Four years ago, when my son Yitzy was approaching the ripe infant age of two, I was basking in pride on a particular day because of what I thought to be a shared father-son accomplishment, and wrote about teaching him how to climb. Yesterday, continuing on that theme, I received a valuable leadership lesson from Yitzy, which is how to get out the way when your kids know how to outclimb you.

Yitzy is now five. And he’s scaling trees and rocks like a wild monkey! Back when he was two, I remember taking full control, and full credit… as if all of his future climbing accomplishments could be linked back to me. Ha! How wrong I was. This time around, it was Yitzy doing all the work, and me trying not to get in the way of his courage and fearlessness as he went higher and higher.


 

As we took a break from the walking trail to do a bit of climbing, my yitzy_tree_climbing_resizedinitial posture was to root for Yitzy to continue going as high as possible up the rocks and trees, building on my endless pride for him. But it only took a few moments into this activity for me to realize that this was not the climbing of the safety-certified playgrounds that I was used to. And more importantly, I realized that my son’s risk tolerance was entirely different than my own. 

In those moments I felt an unique emotion which every parent must feel many times, as does perhaps every business manager or leader. That is, I felt I was at a decision point of how exactly I wanted to balance ‘control’ and ‘letting go’.

The feeling that I needed to control every one of Yitzy’s steps up the rocks was a risk-averse emotion on my part, scanning every possible misstep and mentally plotting a potential corrective course. As he went higher and higher, my mind raced faster and faster, watching him climb up from “potential boo boo zone” to “possible broken bones territory” to “that’s super high and this could turn out really, really, bad.” I am not going to lie — I was freaking out.

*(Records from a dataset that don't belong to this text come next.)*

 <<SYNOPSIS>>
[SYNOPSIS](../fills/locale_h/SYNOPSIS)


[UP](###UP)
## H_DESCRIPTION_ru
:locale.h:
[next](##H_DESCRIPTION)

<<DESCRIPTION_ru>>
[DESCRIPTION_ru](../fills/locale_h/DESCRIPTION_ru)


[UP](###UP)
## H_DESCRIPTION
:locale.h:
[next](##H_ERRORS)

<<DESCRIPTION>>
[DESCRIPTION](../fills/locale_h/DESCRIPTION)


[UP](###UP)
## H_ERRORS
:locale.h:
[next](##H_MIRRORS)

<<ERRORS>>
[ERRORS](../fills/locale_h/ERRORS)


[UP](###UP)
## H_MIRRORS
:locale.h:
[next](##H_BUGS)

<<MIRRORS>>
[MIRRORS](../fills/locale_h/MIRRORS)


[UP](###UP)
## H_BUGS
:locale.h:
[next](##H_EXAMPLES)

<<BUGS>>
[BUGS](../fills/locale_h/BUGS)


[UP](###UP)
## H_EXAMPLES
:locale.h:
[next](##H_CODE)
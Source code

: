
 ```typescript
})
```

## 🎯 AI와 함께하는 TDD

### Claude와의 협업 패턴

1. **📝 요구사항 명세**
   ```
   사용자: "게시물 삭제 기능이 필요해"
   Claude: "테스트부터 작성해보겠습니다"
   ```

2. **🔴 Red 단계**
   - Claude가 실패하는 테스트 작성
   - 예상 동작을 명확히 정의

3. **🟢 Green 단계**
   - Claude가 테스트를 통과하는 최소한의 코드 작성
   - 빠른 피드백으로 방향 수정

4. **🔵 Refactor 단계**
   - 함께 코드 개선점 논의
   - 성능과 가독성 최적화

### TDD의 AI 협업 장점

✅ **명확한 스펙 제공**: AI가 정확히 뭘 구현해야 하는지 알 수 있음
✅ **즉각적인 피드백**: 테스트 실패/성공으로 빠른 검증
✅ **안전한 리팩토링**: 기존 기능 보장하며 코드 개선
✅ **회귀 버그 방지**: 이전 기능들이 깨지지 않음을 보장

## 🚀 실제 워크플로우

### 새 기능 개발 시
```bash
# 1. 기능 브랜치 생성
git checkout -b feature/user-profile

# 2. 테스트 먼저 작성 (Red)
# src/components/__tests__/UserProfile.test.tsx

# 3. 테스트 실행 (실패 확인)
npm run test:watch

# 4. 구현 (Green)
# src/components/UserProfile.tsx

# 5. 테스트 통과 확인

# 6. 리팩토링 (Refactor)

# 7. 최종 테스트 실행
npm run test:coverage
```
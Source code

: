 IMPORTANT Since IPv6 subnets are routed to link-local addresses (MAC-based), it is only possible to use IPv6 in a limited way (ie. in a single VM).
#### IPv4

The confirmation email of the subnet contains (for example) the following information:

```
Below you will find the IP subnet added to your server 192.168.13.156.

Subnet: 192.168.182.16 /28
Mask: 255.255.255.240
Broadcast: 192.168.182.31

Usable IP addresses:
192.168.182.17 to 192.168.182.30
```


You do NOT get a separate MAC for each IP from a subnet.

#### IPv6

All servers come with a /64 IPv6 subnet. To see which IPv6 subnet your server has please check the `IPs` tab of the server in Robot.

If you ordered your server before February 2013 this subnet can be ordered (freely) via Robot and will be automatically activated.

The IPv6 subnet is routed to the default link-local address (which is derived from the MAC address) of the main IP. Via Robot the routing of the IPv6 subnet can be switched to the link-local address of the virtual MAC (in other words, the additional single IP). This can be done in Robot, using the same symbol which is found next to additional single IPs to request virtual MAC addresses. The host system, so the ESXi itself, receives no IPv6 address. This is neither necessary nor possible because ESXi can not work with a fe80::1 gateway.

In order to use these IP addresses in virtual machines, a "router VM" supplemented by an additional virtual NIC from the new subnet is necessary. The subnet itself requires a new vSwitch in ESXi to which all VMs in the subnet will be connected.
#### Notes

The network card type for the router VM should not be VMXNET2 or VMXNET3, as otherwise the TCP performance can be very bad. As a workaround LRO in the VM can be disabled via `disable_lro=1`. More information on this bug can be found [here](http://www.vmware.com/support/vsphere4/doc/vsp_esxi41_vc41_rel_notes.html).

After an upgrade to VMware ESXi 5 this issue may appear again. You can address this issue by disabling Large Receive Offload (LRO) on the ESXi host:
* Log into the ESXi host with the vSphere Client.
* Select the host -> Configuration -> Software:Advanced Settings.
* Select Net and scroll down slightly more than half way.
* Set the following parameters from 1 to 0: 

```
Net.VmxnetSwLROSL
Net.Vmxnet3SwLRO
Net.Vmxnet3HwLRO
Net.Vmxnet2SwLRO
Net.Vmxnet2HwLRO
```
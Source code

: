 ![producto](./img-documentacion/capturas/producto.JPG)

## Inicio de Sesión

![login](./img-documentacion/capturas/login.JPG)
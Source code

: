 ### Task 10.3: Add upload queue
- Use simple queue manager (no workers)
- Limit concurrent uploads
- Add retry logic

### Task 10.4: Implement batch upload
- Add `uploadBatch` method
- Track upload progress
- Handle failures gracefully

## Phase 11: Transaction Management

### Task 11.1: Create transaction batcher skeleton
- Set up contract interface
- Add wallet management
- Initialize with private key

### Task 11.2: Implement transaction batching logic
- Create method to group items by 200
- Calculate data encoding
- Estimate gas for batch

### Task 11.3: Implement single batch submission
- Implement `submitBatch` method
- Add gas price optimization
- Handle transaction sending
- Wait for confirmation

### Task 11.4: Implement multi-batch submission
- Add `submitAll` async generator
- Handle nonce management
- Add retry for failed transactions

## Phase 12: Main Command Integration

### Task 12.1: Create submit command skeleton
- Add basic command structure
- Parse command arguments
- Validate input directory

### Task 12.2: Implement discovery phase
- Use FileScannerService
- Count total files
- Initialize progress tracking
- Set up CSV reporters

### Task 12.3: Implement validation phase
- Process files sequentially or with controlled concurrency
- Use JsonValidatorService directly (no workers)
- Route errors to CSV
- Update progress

Thankfully, I caught my anxiety and immediately did my best to temper it with intellect. Just because I was scared, it doesn’t mean that Yitzy was scared. And just because I deemed this activity to be dangerous, it doesn’t mean that it was objectively dangerous. I begged myself to try and mentally let go.

Sensing that I reached a point of clarity, I realized that in this climbing lesson, I was not the teacher at all but the student. My five-year old was ready to reach for the clouds, and as his father I had a unique role. Yitzy would surely pick up on any vocalization or intimation of my own fear, so I mostly just kept my mouth shut, spotted him at times in case he did actually fall, and made sure that I was internalizing all of the courage and ambition he was teaching me in those moments.


I love the story of the 7-yr-old Menachem Mendel Schneerson (later to become the Lubavitcher Rebbe) climbing a pole higher than any of the other kids because unlike the others, he focused only on looking up. And when we took a short lunch break on the trail yesterday, I told this inspiring story to my Yitzy. He loved it.

But inside I knew that I had learned something else… something deeper perhaps… which is a lesson of trust. And it’s a lesson that as a father and a leader, I need to let others shine bright in ways that I might not be able to, or even understand. I need to be proactive not only in passing on positive traits, but also cautious to try and withhold negative traits. I need to curb my need to control and delegate, and try to find relevance in guiding, teaching, and supporting. I need to let others outclimb me.